Generative AI systems are uniquely skilled at summarizing complex technical information in formats that are easy to read and act on. Notes can be inputted in a messy and incomplete format, and the output will often be organized in a coherent way. Because generative AI may get things wrong—particularly when they “hallucinate”—a skilled human must always carefully review and revise before distribution. In an emergency, where time is short, editing a document is far more efficient than writing one.

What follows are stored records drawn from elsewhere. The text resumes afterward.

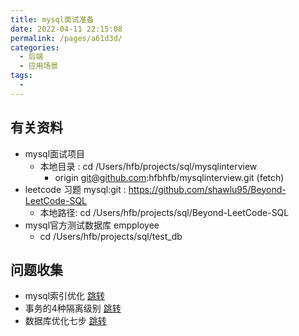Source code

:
 ```yaml
---
title: mysql面试准备
date: 2022-04-11 22:15:08
permalink: /pages/a61d3d/
categories:
  - 后端
  - 应用场景
tags:
  - 
---
```




## 有关资料
  * mysql面试项目 
    * 本地目录 : cd /Users/hfb/projects/sql/mysqlinterview
      * origin  git@github.com:hfbhfb/mysqlinterview.git (fetch)
  * leetcode 习题 mysql:git : https://github.com/shawlu95/Beyond-LeetCode-SQL
    * 本地路径:  cd /Users/hfb/projects/sql/Beyond-LeetCode-SQL
  * mysql官方测试数据库 empployee
    * cd /Users/hfb/projects/sql/test_db



## 问题收集
  * mysql索引优化 [跳转](/pages/1c98b3/)
  * 事务的4种隔离级别 [跳转](/pages/d22a3e/)
  * 数据库优化七步 [跳转](/pages/a6cabe/)



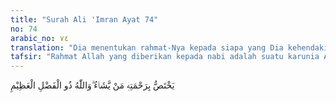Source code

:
 ```yaml
---
title: "Surah Ali 'Imran Ayat 74"
no: 74
arabic_no: ٧٤
translation: "Dia menentukan rahmat-Nya kepada siapa yang Dia kehendaki. Dan Allah memiliki karunia yang besar."
tafsir: "Rahmat Allah yang diberikan kepada nabi adalah suatu karunia Allah semata. Karunia Allah sangat luas dan rahmat-Nya merata pada setiap hamba-Nya. Tak ada seorang pun yang dapat mempengaruhi Allah dalam memberikan karunia itu. Maka Allah berhak untuk menambah rahmat dan karunia-Nya kepada hamba-Nya sesuai dengan keadilan-Nya, tidak seperti pendapat Ahli Kitab bahwa rahmat Allah dan karunia-Nya, untuk mereka saja. Dengan demikian Allah mempunyai kekuasaan yang tak terbatas untuk mengutus nabi menurut kehendak-Nya. Jika Allah mengutus seorang nabi dari satu bangsa tertentu, hal itu semata-mata karena limpahan karunia dan rahmat-Nya semata. \n\nDari ayat ini dapat dipahami bahwa penilaian Allah terhadap seseorang pada dasarnya adalah sama. Tidak ada seorang pun yang melebihi orang lain kecuali dengan takwanya. Keutamaan itu hanyalah datang dari Allah yang diberikan kepada seseorang menurut kehendak-Nya."
---
```

يَخْتَصُّ بِرَحْمَتِهٖ مَنْ يَّشَاۤءُ  ۗوَاللّٰهُ ذُو الْفَضْلِ الْعَظِيْمِ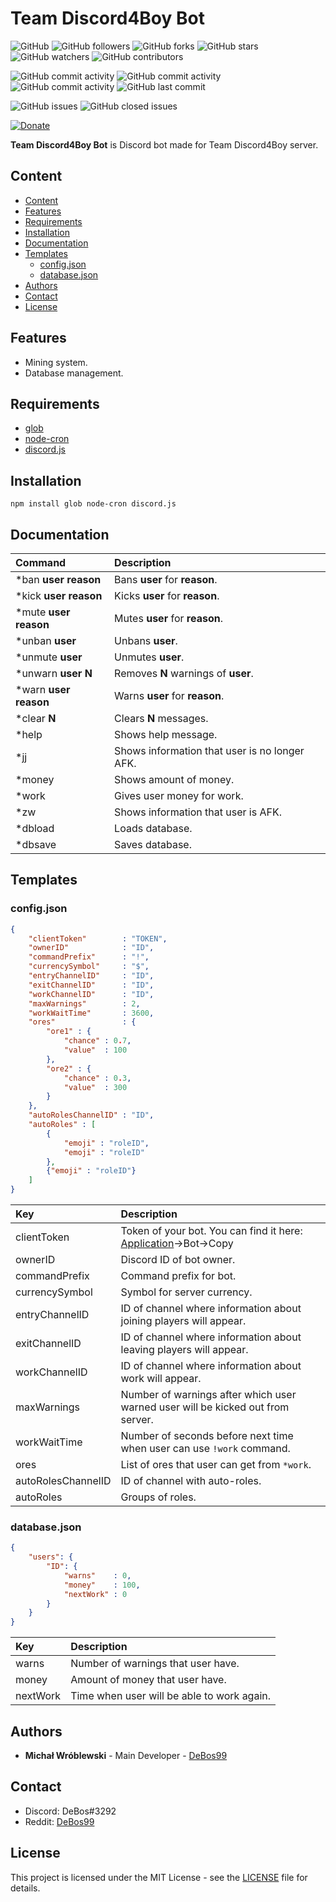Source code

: # Team Discord4Boy Bot

![GitHub](https://img.shields.io/github/license/DeBos99/team-discord4boy-bot.svg?color=2020cc&labelColor=5050ff&style=for-the-badge)
![GitHub followers](https://img.shields.io/github/followers/DeBos99.svg?color=2020cc&labelColor=5050ff&style=for-the-badge)
![GitHub forks](https://img.shields.io/github/forks/DeBos99/team-discord4boy-bot.svg?color=2020cc&labelColor=5050ff&style=for-the-badge)
![GitHub stars](https://img.shields.io/github/stars/DeBos99/team-discord4boy-bot.svg?color=2020cc&labelColor=5050ff&style=for-the-badge)
![GitHub watchers](https://img.shields.io/github/watchers/DeBos99/team-discord4boy-bot.svg?color=2020cc&labelColor=5050ff&style=for-the-badge)
![GitHub contributors](https://img.shields.io/github/contributors/DeBos99/team-discord4boy-bot.svg?color=2020cc&labelColor=5050ff&style=for-the-badge)

![GitHub commit activity](https://img.shields.io/github/commit-activity/w/DeBos99/team-discord4boy-bot.svg?color=ffaa00&labelColor=ffaa30&style=for-the-badge)
![GitHub commit activity](https://img.shields.io/github/commit-activity/m/DeBos99/team-discord4boy-bot.svg?color=ffaa00&labelColor=ffaa30&style=for-the-badge)
![GitHub commit activity](https://img.shields.io/github/commit-activity/y/DeBos99/team-discord4boy-bot.svg?color=ffaa00&labelColor=ffaa30&style=for-the-badge)
![GitHub last commit](https://img.shields.io/github/last-commit/DeBos99/team-discord4boy-bot.svg?color=ffaa00&labelColor=ffaa30&style=for-the-badge)

![GitHub issues](https://img.shields.io/github/issues-raw/DeBos99/team-discord4boy-bot.svg?color=cc2020&labelColor=ff3030&style=for-the-badge)
![GitHub closed issues](https://img.shields.io/github/issues-closed-raw/DeBos99/team-discord4boy-bot.svg?color=10aa10&labelColor=30ff30&style=for-the-badge)

[![Donate](https://www.paypalobjects.com/en_US/i/btn/btn_donateCC_LG.gif)](https://www.paypal.com/cgi-bin/webscr?cmd=_s-xclick&hosted_button_id=NH8JV53DSVDMY)

**Team Discord4Boy Bot** is Discord bot made for Team Discord4Boy server.

## Content

- [Content](#content)
- [Features](#features)
- [Requirements](#requirements)
- [Installation](#installation)
- [Documentation](#documentation)
- [Templates](#templates)
  - [config.json](#configjson)
  - [database.json](#databasejson)
- [Authors](#authors)
- [Contact](#contact)
- [License](#license)

## Features

- Mining system.
- Database management.

## Requirements

- [glob](https://www.npmjs.com/package/glob)
- [node-cron](https://www.npmjs.com/package/node-cron)
- [discord.js](https://www.npmjs.com/package/discord.js)

## Installation

`npm install glob node-cron discord.js`

## Documentation

| Command                   | Description                                   |
| :------------------------ | :-------------------------------------------- |
| *ban **user** **reason**  | Bans **user** for **reason**.                 |
| *kick **user** **reason** | Kicks **user** for **reason**.                |
| *mute **user** **reason** | Mutes **user** for **reason**.                |
| *unban **user**           | Unbans **user**.                              |
| *unmute **user**          | Unmutes **user**.                             |
| *unwarn **user** **N**    | Removes **N** warnings of **user**.           |
| *warn **user** **reason** | Warns **user** for **reason**.                |
| *clear **N**              | Clears **N** messages.                        |
| *help                     | Shows help message.                           |
| *jj                       | Shows information that user is no longer AFK. |
| *money                    | Shows amount of money.                        |
| *work                     | Gives user money for work.                    |
| *zw                       | Shows information that user is AFK.           |
| *dbload                   | Loads database.                               |
| *dbsave                   | Saves database.                               |

## Templates

### config.json

```json
{
	"clientToken"        : "TOKEN",
	"ownerID"            : "ID",
	"commandPrefix"      : "!",
	"currencySymbol"     : "$",
	"entryChannelID"     : "ID",
	"exitChannelID"      : "ID",
	"workChannelID"      : "ID",
	"maxWarnings"        : 2,
	"workWaitTime"       : 3600,
	"ores"               : {
		"ore1" : {
			"chance" : 0.7,
			"value"  : 100
		},
		"ore2" : {
			"chance" : 0.3,
			"value"  : 300
		}
	},
	"autoRolesChannelID" : "ID",
	"autoRoles" : [
		{
			"emoji" : "roleID",
			"emoji" : "roleID"
		},
		{"emoji" : "roleID"}
	]
}
```

| Key                | Description                                                                                                        |
| :----------------- | :----------------------------------------------------------------------------------------------------------------- |
| clientToken        | Token of your bot. You can find it here: [Application](https://discordapp.com/developers/applications/)->Bot->Copy |
| ownerID            | Discord ID of bot owner.                                                                                           |
| commandPrefix      | Command prefix for bot.                                                                                            |
| currencySymbol     | Symbol for server currency.                                                                                        |
| entryChannelID     | ID of channel where information about joining players will appear.                                                 |
| exitChannelID      | ID of channel where information about leaving players will appear.                                                 |
| workChannelID      | ID of channel where information about work will appear.                                                            |
| maxWarnings        | Number of warnings after which user warned user will be kicked out from server.                                    |
| workWaitTime       | Number of seconds before next time when user can use `!work` command.                                              |
| ores               | List of ores that user can get from `*work`.                                                                       |
| autoRolesChannelID | ID of channel with auto-roles.                                                                                     |
| autoRoles          | Groups of roles.                                                                                                   |

### database.json

```json
{
    "users": {
        "ID": {
            "warns"    : 0,
            "money"    : 100,
			"nextWork" : 0
        }
	}
}
```

| Key      | Description                                |
| :------- | :----------------------------------------- |
| warns    | Number of warnings that user have.         |
| money    | Amount of money that user have.            |
| nextWork | Time when user will be able to work again. |

## Authors

* **Michał Wróblewski** - Main Developer - [DeBos99](https://github.com/DeBos99)

## Contact

* Discord: DeBos#3292
* Reddit: [DeBos99](https://www.reddit.com/user/DeBos99)

## License

This project is licensed under the MIT License - see the [LICENSE](LICENSE) file for details.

Generative AI can also take that content and re-purpose it for different audiences, particularly when staff have trained the AI system on previous communications that they thought were successful with those audiences. For example, the same content can be revised by the AI system for elected officials, partner agencies, and journalists with different levels of data and tailored talking points for each.
Reaching the public, especially those with the least resources, requires cultural and linguistic competence. AI tools are increasingly capable of real-time translation and sentiment analysis. A chatbot deployed during an emergency can deliver guidance in multiple languages, detect confusion or mistrust in responses, and escalate conversations that need human follow-up. AI systems can also monitor social media, online forums, and community channels to detect rumors, misinformation, or new concerns, helping agencies adjust their messaging and response strategies. All of these systems, however, must have intensive human oversight given the health, legal, and political risks of error.

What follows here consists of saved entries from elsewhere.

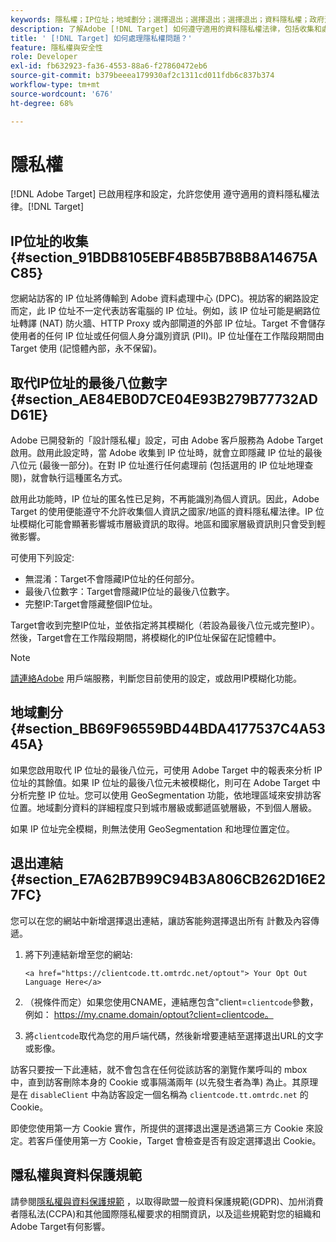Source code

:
 ```yaml
---
keywords: 隱私權；IP位址；地域劃分；選擇退出；選擇退出；選擇退出；資料隱私權；政府法規；法規；GDPR;CCPA
description: 了解Adobe [!DNL Target] 如何遵守適用的資料隱私權法律，包括收集和處理IP位址，以及選擇退出指示。
title: ' [!DNL Target] 如何處理隱私權問題？'
feature: 隱私權與安全性
role: Developer
exl-id: fb632923-fa36-4553-88a6-f27860472eb6
source-git-commit: b379beeea179930af2c1311cd011fdb6c837b374
workflow-type: tm+mt
source-wordcount: '676'
ht-degree: 68%

---
```


# 隱私權

[!DNL Adobe Target] 已啟用程序和設定，允許您使用 遵守適用的資料隱私權法律。[!DNL Target]

## IP位址的收集 {#section_91BDB8105EBF4B85B7B8B8A14675AC85}

您網站訪客的 IP 位址將傳輸到 Adobe 資料處理中心 (DPC)。視訪客的網路設定而定，此 IP 位址不一定代表訪客電腦的 IP 位址。例如，該 IP 位址可能是網路位址轉譯 (NAT) 防火牆、HTTP Proxy 或內部閘道的外部 IP 位址。Target 不會儲存使用者的任何 IP 位址或任何個人身分識別資訊 (PII)。IP 位址僅在工作階段期間由 Target 使用 (記憶體內部，永不保留)。

## 取代IP位址的最後八位數字 {#section_AE84EB0D7CE04E93B279B77732ADD61E}

Adobe 已開發新的「設計隱私權」設定，可由 Adobe 客戶服務為 Adobe Target 啟用。啟用此設定時，當 Adobe 收集到 IP 位址時，就會立即隱藏 IP 位址的最後八位元 (最後一部分)。在對 IP 位址進行任何處理前 (包括選用的 IP 位址地理查閱)，就會執行這種匿名方式。

啟用此功能時，IP 位址的匿名性已足夠，不再能識別為個人資訊。因此，Adobe Target 的使用便能遵守不允許收集個人資訊之國家/地區的資料隱私權法律。IP 位址模糊化可能會顯著影響城市層級資訊的取得。地區和國家層級資訊則只會受到輕微影響。

可使用下列設定:

* 無混淆：Target不會隱藏IP位址的任何部分。
* 最後八位數字：Target會隱藏IP位址的最後八位數字。
* 完整IP:Target會隱藏整個IP位址。

Target會收到完整IP位址，並依指定將其模糊化（若設為最後八位元或完整IP）。 然後，Target會在工作階段期間，將模糊化的IP位址保留在記憶體中。

>[!NOTE]
>
>[請連絡Adobe](/help/cmp-resources-and-contact-information.md#reference_ACA3391A00EF467B87930A450050077C) 用戶端服務，判斷您目前使用的設定，或啟用IP模糊化功能。

## 地域劃分 {#section_BB69F96559BD44BDA4177537C4A5345A}

如果您啟用取代 IP 位址的最後八位元，可使用 Adobe Target 中的報表來分析 IP 位址的其餘值。如果 IP 位址的最後八位元未被模糊化，則可在 Adobe Target 中分析完整 IP 位址。您可以使用 GeoSegmentation 功能，依地理區域來安排訪客位置。地域劃分資料的詳細程度只到城市層級或郵遞區號層級，不到個人層級。

如果 IP 位址完全模糊，則無法使用 GeoSegmentation 和地理位置定位。

## 退出連結 {#section_E7A62B7B99C94B3A806CB262D16E27FC}

您可以在您的網站中新增選擇退出連結，讓訪客能夠選擇退出所有 計數及內容傳遞。

1. 將下列連結新增至您的網站:

   `<a href="https://clientcode.tt.omtrdc.net/optout"> Your Opt Out Language Here</a>`

1. （視條件而定）如果您使用CNAME，連結應包含&quot;client=`clientcode`參數，例如：
https://my.cname.domain/optout?client=clientcode。

1. 將`clientcode`取代為您的用戶端代碼，然後新增要連結至選擇退出URL的文字或影像。

訪客只要按一下此連結，就不會包含在任何從該訪客的瀏覽作業呼叫的 mbox 中，直到訪客刪除本身的 Cookie 或事隔滿兩年 (以先發生者為準) 為止。其原理是在 `disableClient` 中為訪客設定一個名稱為 `clientcode.tt.omtrdc.net` 的 Cookie。

即使您使用第一方 Cookie 實作，所提供的選擇退出還是透過第三方 Cookie 來設定。若客戶僅使用第一方 Cookie，Target 會檢查是否有設定選擇退出 Cookie。

## 隱私權與資料保護規範

請參閱[隱私權與資料保護規範](/help/c-implementing-target/c-considerations-before-you-implement-target/c-privacy/cmp-privacy-and-general-data-protection-regulation.md) ，以取得歐盟一般資料保護規範(GDPR)、加州消費者隱私法(CCPA)和其他國際隱私權要求的相關資訊，以及這些規範對您的組織和Adobe Target有何影響。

Opportunities to Advance AI’s Role in Public Health Emergency Response
During every emergency I’ve worked on—whether it was Ebola in Sierra Leone or COVID-19 in New York City—my email inbox was routinely filled with spreadsheets, phone trees, and requests for action that I could barely keep up with. I and many of my colleagues fear our systems are too labor-intensive, reactive, and vulnerable to error.
As threats rise and public health systems weaken, AI systems may help sustain or even improve our ability to respond by reducing the burden of repetitive cognitive tasks and giving public health practitioners more time to focus on protecting lives.